TASK PROMPT
If a line in the entries below includes the string "numero", copy it out.

--- --- ---

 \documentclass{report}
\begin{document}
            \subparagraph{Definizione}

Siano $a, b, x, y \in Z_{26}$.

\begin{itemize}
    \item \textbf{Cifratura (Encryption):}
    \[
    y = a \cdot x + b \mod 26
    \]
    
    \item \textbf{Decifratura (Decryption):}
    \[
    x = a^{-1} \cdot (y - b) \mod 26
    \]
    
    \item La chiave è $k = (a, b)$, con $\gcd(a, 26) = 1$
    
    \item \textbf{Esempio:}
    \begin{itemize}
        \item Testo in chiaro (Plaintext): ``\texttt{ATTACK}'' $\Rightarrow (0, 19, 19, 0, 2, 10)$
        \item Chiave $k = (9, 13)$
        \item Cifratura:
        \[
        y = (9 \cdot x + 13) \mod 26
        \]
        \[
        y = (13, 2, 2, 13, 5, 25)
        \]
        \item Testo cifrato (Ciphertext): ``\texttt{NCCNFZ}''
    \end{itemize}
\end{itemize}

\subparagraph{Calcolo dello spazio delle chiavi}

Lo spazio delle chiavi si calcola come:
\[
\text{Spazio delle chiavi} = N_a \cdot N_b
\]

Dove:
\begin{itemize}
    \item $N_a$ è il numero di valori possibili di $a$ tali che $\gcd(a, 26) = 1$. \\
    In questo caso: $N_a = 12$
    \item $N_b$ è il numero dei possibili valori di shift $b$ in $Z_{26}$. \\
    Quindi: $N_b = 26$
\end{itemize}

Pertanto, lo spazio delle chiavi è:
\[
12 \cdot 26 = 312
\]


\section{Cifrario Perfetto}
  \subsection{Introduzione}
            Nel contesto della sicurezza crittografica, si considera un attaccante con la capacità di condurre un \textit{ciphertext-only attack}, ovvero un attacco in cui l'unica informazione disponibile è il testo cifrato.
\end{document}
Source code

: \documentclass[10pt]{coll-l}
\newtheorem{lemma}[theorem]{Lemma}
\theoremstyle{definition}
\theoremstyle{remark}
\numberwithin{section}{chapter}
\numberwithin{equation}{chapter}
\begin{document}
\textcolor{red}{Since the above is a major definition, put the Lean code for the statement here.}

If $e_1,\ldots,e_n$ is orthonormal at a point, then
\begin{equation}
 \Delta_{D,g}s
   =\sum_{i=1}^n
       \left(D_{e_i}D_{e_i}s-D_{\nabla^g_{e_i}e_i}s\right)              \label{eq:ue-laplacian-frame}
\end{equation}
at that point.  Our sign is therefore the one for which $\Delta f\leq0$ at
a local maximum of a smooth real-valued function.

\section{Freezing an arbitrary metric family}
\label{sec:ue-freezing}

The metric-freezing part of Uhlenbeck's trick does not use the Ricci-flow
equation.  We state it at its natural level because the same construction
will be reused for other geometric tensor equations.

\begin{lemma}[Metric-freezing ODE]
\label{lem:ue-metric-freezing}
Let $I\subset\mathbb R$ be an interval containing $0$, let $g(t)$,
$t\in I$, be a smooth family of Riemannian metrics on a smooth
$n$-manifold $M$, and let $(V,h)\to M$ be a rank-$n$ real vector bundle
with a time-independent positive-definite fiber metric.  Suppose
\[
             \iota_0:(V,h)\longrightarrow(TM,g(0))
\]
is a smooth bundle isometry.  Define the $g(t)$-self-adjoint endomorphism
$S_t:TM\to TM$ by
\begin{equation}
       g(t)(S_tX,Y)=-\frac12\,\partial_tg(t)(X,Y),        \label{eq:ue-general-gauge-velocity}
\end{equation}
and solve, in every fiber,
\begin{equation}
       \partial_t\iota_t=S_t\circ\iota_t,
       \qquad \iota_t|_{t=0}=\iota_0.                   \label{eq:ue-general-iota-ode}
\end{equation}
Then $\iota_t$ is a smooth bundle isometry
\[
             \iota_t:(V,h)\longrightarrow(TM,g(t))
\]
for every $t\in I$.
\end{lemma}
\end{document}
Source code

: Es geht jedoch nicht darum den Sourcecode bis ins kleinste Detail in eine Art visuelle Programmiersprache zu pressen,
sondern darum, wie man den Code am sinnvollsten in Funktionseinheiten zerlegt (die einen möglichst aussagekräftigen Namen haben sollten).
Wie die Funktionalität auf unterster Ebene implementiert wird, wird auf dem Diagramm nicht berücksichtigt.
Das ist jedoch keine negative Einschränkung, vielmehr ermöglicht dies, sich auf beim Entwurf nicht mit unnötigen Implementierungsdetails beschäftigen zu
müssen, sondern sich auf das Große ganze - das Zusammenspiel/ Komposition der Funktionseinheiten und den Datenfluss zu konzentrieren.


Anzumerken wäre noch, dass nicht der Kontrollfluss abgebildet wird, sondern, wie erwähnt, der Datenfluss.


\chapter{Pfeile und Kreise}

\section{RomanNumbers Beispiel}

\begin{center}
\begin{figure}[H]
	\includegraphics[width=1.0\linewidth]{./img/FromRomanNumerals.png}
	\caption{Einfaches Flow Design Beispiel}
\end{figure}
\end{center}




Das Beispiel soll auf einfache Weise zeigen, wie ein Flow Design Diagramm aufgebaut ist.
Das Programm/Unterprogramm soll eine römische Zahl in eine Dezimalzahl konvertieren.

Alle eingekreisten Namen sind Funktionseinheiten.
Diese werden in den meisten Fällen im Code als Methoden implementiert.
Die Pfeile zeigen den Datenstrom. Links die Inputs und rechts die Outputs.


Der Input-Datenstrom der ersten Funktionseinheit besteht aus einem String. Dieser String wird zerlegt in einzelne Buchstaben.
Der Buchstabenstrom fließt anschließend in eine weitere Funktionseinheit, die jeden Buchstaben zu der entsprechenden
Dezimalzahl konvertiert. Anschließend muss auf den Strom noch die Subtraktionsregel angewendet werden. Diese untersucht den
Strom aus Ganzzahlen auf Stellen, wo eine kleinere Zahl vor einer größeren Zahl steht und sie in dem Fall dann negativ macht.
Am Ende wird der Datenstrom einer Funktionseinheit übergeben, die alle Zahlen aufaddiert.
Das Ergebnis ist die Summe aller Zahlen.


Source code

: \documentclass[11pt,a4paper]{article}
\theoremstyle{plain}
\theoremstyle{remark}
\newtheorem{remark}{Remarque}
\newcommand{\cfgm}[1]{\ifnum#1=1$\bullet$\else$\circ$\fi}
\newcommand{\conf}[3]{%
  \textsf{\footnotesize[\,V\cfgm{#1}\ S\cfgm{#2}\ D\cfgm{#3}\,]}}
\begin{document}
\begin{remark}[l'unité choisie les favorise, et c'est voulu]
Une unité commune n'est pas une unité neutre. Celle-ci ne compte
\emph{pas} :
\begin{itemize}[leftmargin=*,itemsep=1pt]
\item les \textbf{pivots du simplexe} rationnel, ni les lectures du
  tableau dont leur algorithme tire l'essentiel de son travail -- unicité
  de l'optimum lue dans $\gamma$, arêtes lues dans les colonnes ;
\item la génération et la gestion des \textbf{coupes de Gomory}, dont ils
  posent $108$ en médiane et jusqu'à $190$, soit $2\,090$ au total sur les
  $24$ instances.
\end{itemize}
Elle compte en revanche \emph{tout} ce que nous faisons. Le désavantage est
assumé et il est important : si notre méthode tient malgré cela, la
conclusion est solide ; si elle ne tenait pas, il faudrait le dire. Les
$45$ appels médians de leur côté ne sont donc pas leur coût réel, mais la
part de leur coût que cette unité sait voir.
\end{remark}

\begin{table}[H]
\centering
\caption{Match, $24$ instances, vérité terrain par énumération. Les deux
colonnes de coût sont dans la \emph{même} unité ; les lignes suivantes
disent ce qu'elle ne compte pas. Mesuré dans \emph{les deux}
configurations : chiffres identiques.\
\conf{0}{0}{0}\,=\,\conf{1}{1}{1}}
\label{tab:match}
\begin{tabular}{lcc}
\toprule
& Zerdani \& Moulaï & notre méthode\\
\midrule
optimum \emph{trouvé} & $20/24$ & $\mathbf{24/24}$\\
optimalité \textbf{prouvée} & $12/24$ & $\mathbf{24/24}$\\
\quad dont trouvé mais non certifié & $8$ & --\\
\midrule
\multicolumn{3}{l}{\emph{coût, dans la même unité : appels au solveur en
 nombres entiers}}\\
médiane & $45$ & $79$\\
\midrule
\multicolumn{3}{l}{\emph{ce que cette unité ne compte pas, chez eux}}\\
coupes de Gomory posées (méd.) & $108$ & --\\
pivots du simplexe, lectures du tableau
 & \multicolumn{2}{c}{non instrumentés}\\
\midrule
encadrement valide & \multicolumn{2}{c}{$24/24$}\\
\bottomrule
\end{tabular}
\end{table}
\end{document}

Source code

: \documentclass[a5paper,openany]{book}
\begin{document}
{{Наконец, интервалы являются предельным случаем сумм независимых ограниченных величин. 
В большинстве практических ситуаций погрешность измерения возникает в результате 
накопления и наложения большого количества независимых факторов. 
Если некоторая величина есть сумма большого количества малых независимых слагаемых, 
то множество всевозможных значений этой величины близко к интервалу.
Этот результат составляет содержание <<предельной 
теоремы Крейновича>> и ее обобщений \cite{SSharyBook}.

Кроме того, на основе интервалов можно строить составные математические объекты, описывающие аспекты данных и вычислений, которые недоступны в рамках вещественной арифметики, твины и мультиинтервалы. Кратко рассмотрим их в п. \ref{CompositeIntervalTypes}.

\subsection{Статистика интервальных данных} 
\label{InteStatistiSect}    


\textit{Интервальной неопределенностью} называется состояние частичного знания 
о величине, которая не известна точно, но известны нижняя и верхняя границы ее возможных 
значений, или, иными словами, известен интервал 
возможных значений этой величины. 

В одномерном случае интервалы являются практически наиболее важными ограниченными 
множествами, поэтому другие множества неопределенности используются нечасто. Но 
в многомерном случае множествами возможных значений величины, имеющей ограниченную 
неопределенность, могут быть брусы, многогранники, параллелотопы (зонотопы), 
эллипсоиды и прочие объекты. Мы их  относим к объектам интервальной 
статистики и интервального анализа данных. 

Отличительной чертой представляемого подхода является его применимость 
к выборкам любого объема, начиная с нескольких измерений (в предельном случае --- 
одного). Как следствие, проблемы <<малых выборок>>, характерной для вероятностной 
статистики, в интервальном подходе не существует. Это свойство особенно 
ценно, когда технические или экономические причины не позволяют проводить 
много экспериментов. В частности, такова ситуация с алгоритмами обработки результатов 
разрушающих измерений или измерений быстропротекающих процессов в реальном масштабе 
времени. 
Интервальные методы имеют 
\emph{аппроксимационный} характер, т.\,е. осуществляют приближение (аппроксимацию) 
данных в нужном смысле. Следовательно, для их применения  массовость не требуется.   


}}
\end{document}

--- --- ---

EXERCISE OUTPUT
    \item $N_a$ è il numero di valori possibili di $a$ tali che $\gcd(a, 26) = 1$. \\
    \item $N_b$ è il numero dei possibili valori di shift $b$ in $Z_{26}$. \\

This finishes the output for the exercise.